Visualizing Spatiotemporal Concepts

Five Diagrams on the Epistemology of Space and Time

Nick Nielsen
4 min readAug 2, 2019

In addition to notebooks of text, I also keep notebooks of images. I have always tried to find graphical representations of ideas, exapting geometrical intuition for the purpose of better understanding — not only in terms of clarification of ideas, but also in terms of extending ideas. When an idea can be depicted graphically, the representation itself often suggests ways of extending an idea, as well as relations with other ideas. I was flipping through an old notebook of of sketches (from 2012) and I found the first three diagrams here, all formulated to distinguish concepts of space.

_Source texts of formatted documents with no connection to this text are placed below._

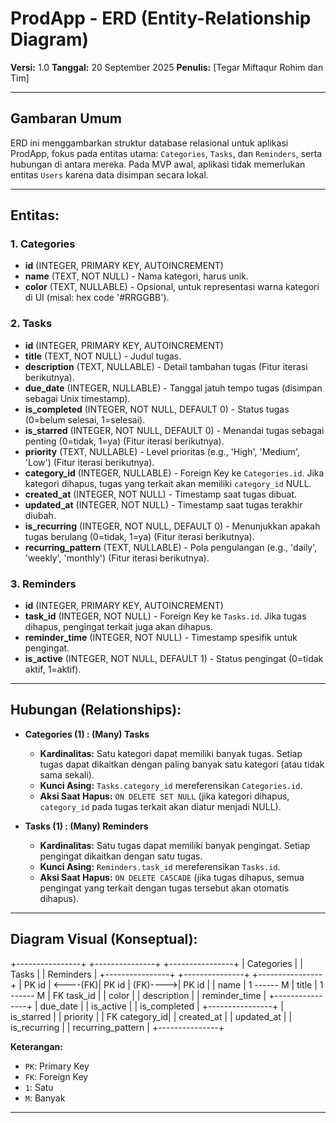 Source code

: # ProdApp - ERD (Entity-Relationship Diagram)

**Versi:** 1.0
**Tanggal:** 20 September 2025
**Penulis:** [Tegar Miftaqur Rohim dan Tim]

---

## Gambaran Umum

ERD ini menggambarkan struktur database relasional untuk aplikasi ProdApp, fokus pada entitas utama: `Categories`, `Tasks`, dan `Reminders`, serta hubungan di antara mereka. Pada MVP awal, aplikasi tidak memerlukan entitas `Users` karena data disimpan secara lokal.

---

## Entitas:

### 1. Categories
*   **id** (INTEGER, PRIMARY KEY, AUTOINCREMENT)
*   **name** (TEXT, NOT NULL) - Nama kategori, harus unik.
*   **color** (TEXT, NULLABLE) - Opsional, untuk representasi warna kategori di UI (misal: hex code '#RRGGBB').

### 2. Tasks
*   **id** (INTEGER, PRIMARY KEY, AUTOINCREMENT)
*   **title** (TEXT, NOT NULL) - Judul tugas.
*   **description** (TEXT, NULLABLE) - Detail tambahan tugas (Fitur iterasi berikutnya).
*   **due_date** (INTEGER, NULLABLE) - Tanggal jatuh tempo tugas (disimpan sebagai Unix timestamp).
*   **is_completed** (INTEGER, NOT NULL, DEFAULT 0) - Status tugas (0=belum selesai, 1=selesai).
*   **is_starred** (INTEGER, NOT NULL, DEFAULT 0) - Menandai tugas sebagai penting (0=tidak, 1=ya) (Fitur iterasi berikutnya).
*   **priority** (TEXT, NULLABLE) - Level prioritas (e.g., 'High', 'Medium', 'Low') (Fitur iterasi berikutnya).
*   **category_id** (INTEGER, NULLABLE) - Foreign Key ke `Categories.id`. Jika kategori dihapus, tugas yang terkait akan memiliki `category_id` NULL.
*   **created_at** (INTEGER, NOT NULL) - Timestamp saat tugas dibuat.
*   **updated_at** (INTEGER, NOT NULL) - Timestamp saat tugas terakhir diubah.
*   **is_recurring** (INTEGER, NOT NULL, DEFAULT 0) - Menunjukkan apakah tugas berulang (0=tidak, 1=ya) (Fitur iterasi berikutnya).
*   **recurring_pattern** (TEXT, NULLABLE) - Pola pengulangan (e.g., 'daily', 'weekly', 'monthly') (Fitur iterasi berikutnya).

### 3. Reminders
*   **id** (INTEGER, PRIMARY KEY, AUTOINCREMENT)
*   **task_id** (INTEGER, NOT NULL) - Foreign Key ke `Tasks.id`. Jika tugas dihapus, pengingat terkait juga akan dihapus.
*   **reminder_time** (INTEGER, NOT NULL) - Timestamp spesifik untuk pengingat.
*   **is_active** (INTEGER, NOT NULL, DEFAULT 1) - Status pengingat (0=tidak aktif, 1=aktif).

---

## Hubungan (Relationships):

*   **Categories (1) : (Many) Tasks**
    *   **Kardinalitas:** Satu kategori dapat memiliki banyak tugas. Setiap tugas dapat dikaitkan dengan paling banyak satu kategori (atau tidak sama sekali).
    *   **Kunci Asing:** `Tasks.category_id` mereferensikan `Categories.id`.
    *   **Aksi Saat Hapus:** `ON DELETE SET NULL` (jika kategori dihapus, `category_id` pada tugas terkait akan diatur menjadi NULL).

*   **Tasks (1) : (Many) Reminders**
    *   **Kardinalitas:** Satu tugas dapat memiliki banyak pengingat. Setiap pengingat dikaitkan dengan satu tugas.
    *   **Kunci Asing:** `Reminders.task_id` mereferensikan `Tasks.id`.
    *   **Aksi Saat Hapus:** `ON DELETE CASCADE` (jika tugas dihapus, semua pengingat yang terkait dengan tugas tersebut akan otomatis dihapus).

---

## Diagram Visual (Konseptual):
+----------------+ +---------------+ +----------------+
| Categories | | Tasks | | Reminders |
+----------------+ +---------------+ +----------------+
| PK id | <----(FK)| PK id | (FK)---->| PK id |
| name | 1 ------ M | title | 1 ------ M | FK task_id |
| color | | description | | reminder_time |
+----------------+ | due_date | | is_active |
| is_completed | +----------------+
| is_starred |
| priority |
| FK category_id|
| created_at |
| updated_at |
| is_recurring |
| recurring_pattern |
+---------------+


**Keterangan:**
*   `PK`: Primary Key
*   `FK`: Foreign Key
*   `1`: Satu
*   `M`: Banyak

---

At the time I was working on a distinction between weak distinctions and strong distinctions (cf. Of Distinctions, Weak and Strong), and I realized that some concepts of space are strongly distinct while some concepts of space are only weakly distinct. As a result of increasing formal rigor on the one hand, and, on the other hand, increasing precision in empirical science, it became necessary to make a distinction between pure geometry and empirical geometry, i.e., between an abstract theory of space and the actual properties of physical space. Abstract theories of space run the gamut from simple to incomprehensible, but actual physical space has a unique structure, which means that some one abstract theory of space may describe actual space, but all of the other abstract theories of space are no less legitimate as theoretical constructions. In any case, and whatever terms we use to make the distinction, pure geometry and empirical geometry, once we understand them, are strongly distinct, but they lie at opposite ends of a continuum, and between the two are concepts of space from which each is only weakly distinct.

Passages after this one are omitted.